Analysts' forecasts are one of the most common and important estimators for firms' future earnings. However, they are challenging to fully utilize because of missing values. This study applies machine learning techniques to estimate missing values in individual analysts' forecasts and subsequently to predict firms' future earnings based on both estimated and observed forecasts. After estimating missing values, forecast error is reduced by 41% compared to the mean forecast, suggesting that missing values after estimating are indeed useful for earnings forecasts. We analyze multiple estimation methods and show that the out-performance of matrix factorization (MF) is consistent using different evaluation measures and across firms.
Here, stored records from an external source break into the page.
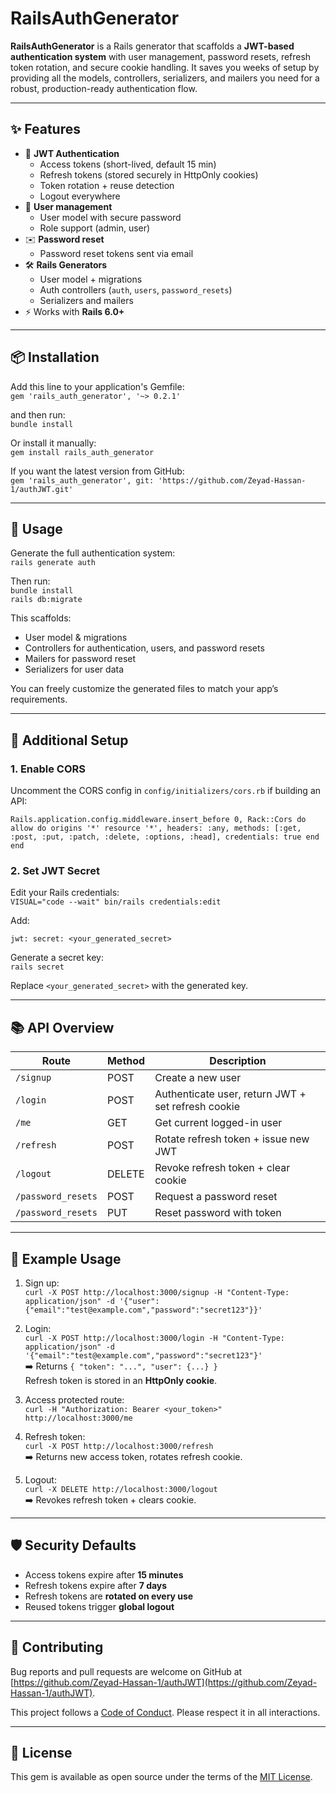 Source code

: # RailsAuthGenerator

**RailsAuthGenerator** is a Rails generator that scaffolds a **JWT-based authentication system** with user management, password resets, refresh token rotation, and secure cookie handling. It saves you weeks of setup by providing all the models, controllers, serializers, and mailers you need for a robust, production-ready authentication flow.

---

## ✨ Features

- 🔑 **JWT Authentication**
  - Access tokens (short-lived, default 15 min)
  - Refresh tokens (stored securely in HttpOnly cookies)
  - Token rotation + reuse detection
  - Logout everywhere
- 👤 **User management**
  - User model with secure password
  - Role support (admin, user)
- ✉️ **Password reset**
  - Password reset tokens sent via email
- 🛠️ **Rails Generators**
  - User model + migrations
  - Auth controllers (`auth`, `users`, `password_resets`)
  - Serializers and mailers
- ⚡ Works with **Rails 6.0+**

---

## 📦 Installation

Add this line to your application's Gemfile:  
`gem 'rails_auth_generator', '~> 0.2.1'`  

and then run:  
`bundle install`  

Or install it manually:  
`gem install rails_auth_generator`  

If you want the latest version from GitHub:  
`gem 'rails_auth_generator', git: 'https://github.com/Zeyad-Hassan-1/authJWT.git'`

---

## 🚀 Usage

Generate the full authentication system:  
`rails generate auth`  

Then run:  
`bundle install`  
`rails db:migrate`  

This scaffolds:
- User model & migrations
- Controllers for authentication, users, and password resets
- Mailers for password reset
- Serializers for user data  

You can freely customize the generated files to match your app’s requirements.

---

## 🔧 Additional Setup

### 1. Enable CORS
Uncomment the CORS config in `config/initializers/cors.rb` if building an API:

`Rails.application.config.middleware.insert_before 0, Rack::Cors do
  allow do
    origins '*'
    resource '*',
      headers: :any,
      methods: [:get, :post, :put, :patch, :delete, :options, :head],
      credentials: true
  end
end`

### 2. Set JWT Secret
Edit your Rails credentials:  
`VISUAL="code --wait" bin/rails credentials:edit`  

Add:

`jwt:
  secret: <your_generated_secret>`

Generate a secret key:  
`rails secret`  

Replace `<your_generated_secret>` with the generated key.

---

## 📚 API Overview

| Route             | Method | Description |
|-------------------|--------|-------------|
| `/signup`         | POST   | Create a new user |
| `/login`          | POST   | Authenticate user, return JWT + set refresh cookie |
| `/me`             | GET    | Get current logged-in user |
| `/refresh`        | POST   | Rotate refresh token + issue new JWT |
| `/logout`         | DELETE | Revoke refresh token + clear cookie |
| `/password_resets`| POST   | Request a password reset |
| `/password_resets` | PUT | Reset password with token |

---

## 🧪 Example Usage

1. Sign up:  
`curl -X POST http://localhost:3000/signup -H "Content-Type: application/json" -d '{"user": {"email":"test@example.com","password":"secret123"}}'`

2. Login:  
`curl -X POST http://localhost:3000/login -H "Content-Type: application/json" -d '{"email":"test@example.com","password":"secret123"}'`  
➡️ Returns `{ "token": "...", "user": {...} }`  
Refresh token is stored in an **HttpOnly cookie**.

3. Access protected route:  
`curl -H "Authorization: Bearer <your_token>" http://localhost:3000/me`

4. Refresh token:  
`curl -X POST http://localhost:3000/refresh`  
➡️ Returns new access token, rotates refresh cookie.

5. Logout:  
`curl -X DELETE http://localhost:3000/logout`  
➡️ Revokes refresh token + clears cookie.

---

## 🛡️ Security Defaults

- Access tokens expire after **15 minutes**  
- Refresh tokens expire after **7 days**  
- Refresh tokens are **rotated on every use**  
- Reused tokens trigger **global logout**  

---

## 🤝 Contributing

Bug reports and pull requests are welcome on GitHub at [https://github.com/Zeyad-Hassan-1/authJWT](https://github.com/Zeyad-Hassan-1/authJWT).  

This project follows a [Code of Conduct](CODE_OF_CONDUCT.md). Please respect it in all interactions.

---

## 📄 License

This gem is available as open source under the terms of the [MIT License](LICENSE.txt).
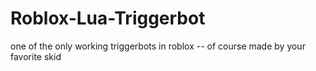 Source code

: # Roblox-Lua-Triggerbot
one of the only working triggerbots in roblox -- of course made by your favorite skid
Finally, we propose a stochastic gradient descent based coupled matrix factorization (CMF) to augment the estimation quality of missing values with multiple datasets. CMF further reduces the error of earnings forecasts by 19% compared to MF with a single dataset.

Suggested Citation

  • Ajim Uddin & Xinyuan Tao & Chia-Ching Chou & Dantong Yu, 2022. "Are missing values important for earnings forecasts? A machine learning perspective," Quantitative Finance, Taylor & Francis Journals, vol. 22(6), pages 1113-1132, June.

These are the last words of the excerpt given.